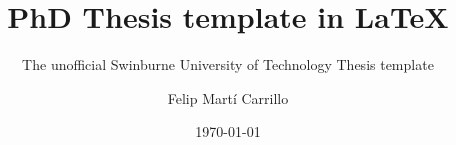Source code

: \documentclass{class/fsetswin-phd}
\author{
	Felip Mart\'{i} Carrillo 
}
\title{PhD Thesis template in LaTeX}
\subtitle{The unofficial Swinburne University of Technology Thesis template}
\date{\mydate\today}
\begin{document}
    \makefrontmatter


    \cleardoublepage


    \ifdefined\isdraft
        \doublespacing
    \else
        \onehalfspacing
    \fi

    

    

    




    
    \begin{appendices}

        

        


    \end{appendices}
\end{document}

..........

**Goal of the exercise**
Omit every picture while copying the listing above exactly.

**Answer section**
Source code

: \documentclass{class/fsetswin-phd}
\author{
	Felip Mart\'{i} Carrillo 
}
\title{PhD Thesis template in LaTeX}
\subtitle{The unofficial Swinburne University of Technology Thesis template}
\date{\mydate\today}
\begin{document}
    \makefrontmatter


    \cleardoublepage


    \ifdefined\isdraft
        \doublespacing
    \else
        \onehalfspacing
    \fi

    

    

    




    
    \begin{appendices}

        

        


    \end{appendices}
\end{document}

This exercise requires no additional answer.